*** Opening Data for this exercise ***

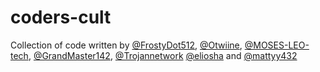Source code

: # coders-cult
Collection of code written by [@FrostyDot512](https://github.com/FrostyDot512), [@Otwiine](https://github.com/Otwiine), [@MOSES-LEO-tech](https://github.com/MOSES-LEO-tech), [@GrandMaster142](https://github.com/GrandMaster142), [@Trojannetwork](https://github.com/Trojannetwork) [@eliosha](https://github.com/eliosha) and [@mattyy432](https://github.com/mattyy432)
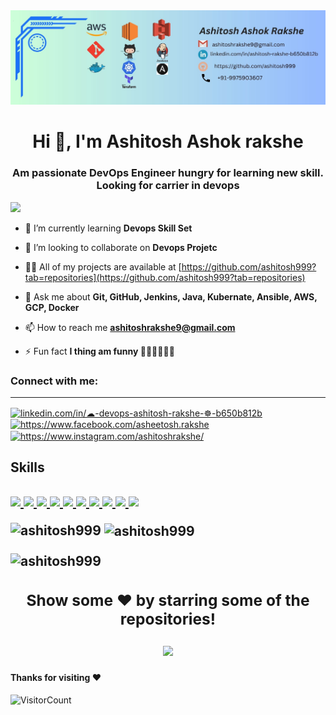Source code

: 
<img src="https://github.com/ashitosh999/ashitosh999/blob/b5e729e8dbbcd0e8175fcb505f348861da886754/Blue%20Green%20Geometric%20Technology%20Service%20LinkedIn%20Banner.jpg">
<h1 align="center">Hi 👋, I'm Ashitosh Ashok rakshe</h1>
<h3 align="center">Am passionate DevOps Engineer hungry for learning new skill. Looking for carrier in devops</h3>

<!-- <p align="left"> <img src="https://komarev.com/ghpvc/?username=ashitosh999&label=Profile%20views&color=blueviolet&style=flat" alt="ashitosh999" /> </p> -->
![](https://komarev.com/ghpvc/?username=ashitosh999&color=blueviolet)
- 🌱 I’m currently learning **Devops Skill Set**

- 👯 I’m looking to collaborate on **Devops Projetc**

- 👨‍💻 All of my projects are available at [https://github.com/ashitosh999?tab=repositories](https://github.com/ashitosh999?tab=repositories)

- 💬 Ask me about **Git, GitHub, Jenkins, Java, Kubernate, Ansible, AWS, GCP, Docker**

- 📫 How to reach me **ashitoshrakshe9@gmail.com**

- ⚡ Fun fact **I thing am funny 🚀🙃🙃😸😺🚀**


<h3 align="left">Connect with me:</h3>
 <hr>

<p align="left">
<a href="https://linkedin.com/in/linkedin.com/in/☁-devops-ashitosh-rakshe-☸-b650b812b" target="blank"><img align="center" src="https://raw.githubusercontent.com/rahuldkjain/github-profile-readme-generator/master/src/images/icons/Social/linked-in-alt.svg" alt="linkedin.com/in/☁-devops-ashitosh-rakshe-☸-b650b812b" height="30" width="40" /></a>
<a href="https://fb.com/https://www.facebook.com/asheetosh.rakshe" target="blank"><img align="center" src="https://raw.githubusercontent.com/rahuldkjain/github-profile-readme-generator/master/src/images/icons/Social/facebook.svg" alt="https://www.facebook.com/asheetosh.rakshe" height="30" width="40" /></a>
<a href="https://instagram.com/https://www.instagram.com/ashitoshrakshe/" target="blank"><img align="center" src="https://raw.githubusercontent.com/rahuldkjain/github-profile-readme-generator/master/src/images/icons/Social/instagram.svg" alt="https://www.instagram.com/ashitoshrakshe/" height="30" width="40" /></a>
</p>

<h2> Skills <h2>
<a href="https://www.linux.org/" target="_blanfalse" />
    <img src="https://www.vectorlogo.zone/logos/linux/linux-icon.svg"  height="90" />
  </a>
   <a href="https://aws.amazon.com/" target="_blank" >
    <img src="https://www.vectorlogo.zone/logos/amazon_aws/amazon_aws-icon.svg"  height="90" />
  </a>
  </a>
  <a href="https://www.docker.com/" target="_blank" >
    <img src="https://raw.githubusercontent.com/itsksaurabh/itsksaurabh/master/assets/docker.gif"  height="80" /> 
  </a>
  <a href="https://kubernetes.io/" target="_blank" >
    <img src="https://raw.githubusercontent.com/itsksaurabh/itsksaurabh/master/assets/k8s.gif"  height="75" />
  </a>
  <a href="https://docs.gitlab.com/ee/ci/" target="_blank" >
    <img src="https://raw.githubusercontent.com/itsksaurabh/itsksaurabh/master/assets/cicd.gif"  height="65" />
  </a>
  <a href="https://www.terraform.io/" target="_blank" >
    <img src="https://raw.githubusercontent.com/itsksaurabh/itsksaurabh/master/assets/terraform.gif" width="120" />
  </a>
   </a>
    <a href="https://www.jenkins.io/" target="_blank" >
    <img src="https://raw.githubusercontent.com/DARK-art108/ItsRitesh/master/assets/ll.png" height="90" />
  </a>
  <a href="https://www.ansible.com/" target="_blank" >
    <img src="https://www.vectorlogo.zone/logos/ansible/ansible-icon.svg"  height="90" />
  </a>
 </a>
    <a href="https://pages.github.com/?(null)" target="_blank" >
   <img src="https://media.giphy.com/media/kH1DBkPNyZPOk0BxrM/giphy.gif" width="90" />
  </a>
 </a>
  <a href="https://code.visualstudio.com/" target="_blank" >
    <img src="https://i.giphy.com/media/IdyAQJVN2kVPNUrojM/200.webp"  height="80" /> 
  </a>

<p><img align="left" src="https://github-readme-stats.vercel.app/api/top-langs?username=ashitosh999&show_icons=true&locale=en&layout=compact" alt="ashitosh999" /></p>

<p>&nbsp;<img align="center" src="https://github-readme-stats.vercel.app/api?username=ashitosh999&show_icons=true&locale=en" alt="ashitosh999" /></p>

<p><img align="center" src="https://github-readme-streak-stats.herokuapp.com/?user=ashitosh999&theme=dark" alt="ashitosh999" /></p>

<div align="center">

### Show some ❤️ by starring some of the repositories!

   <p align="center"> <img src="https://media.giphy.com/media/jpVnC65DmYeyRL4LHS/giphy.gif" width="20%">
</div>



#### Thanks for visiting :heart:
![VisitorCount](https://profile-counter.glitch.me/ashitosh999/count.svg)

*** Closing Data for this exercise ***

## What to produce
Copy each line of the data that contains the word "ghpvc".

## Exercise answer
<!-- <p align="left"> <img src="https://komarev.com/ghpvc/?username=ashitosh999&label=Profile%20views&color=blueviolet&style=flat" alt="ashitosh999" /> </p> -->
![](https://komarev.com/ghpvc/?username=ashitosh999&color=blueviolet)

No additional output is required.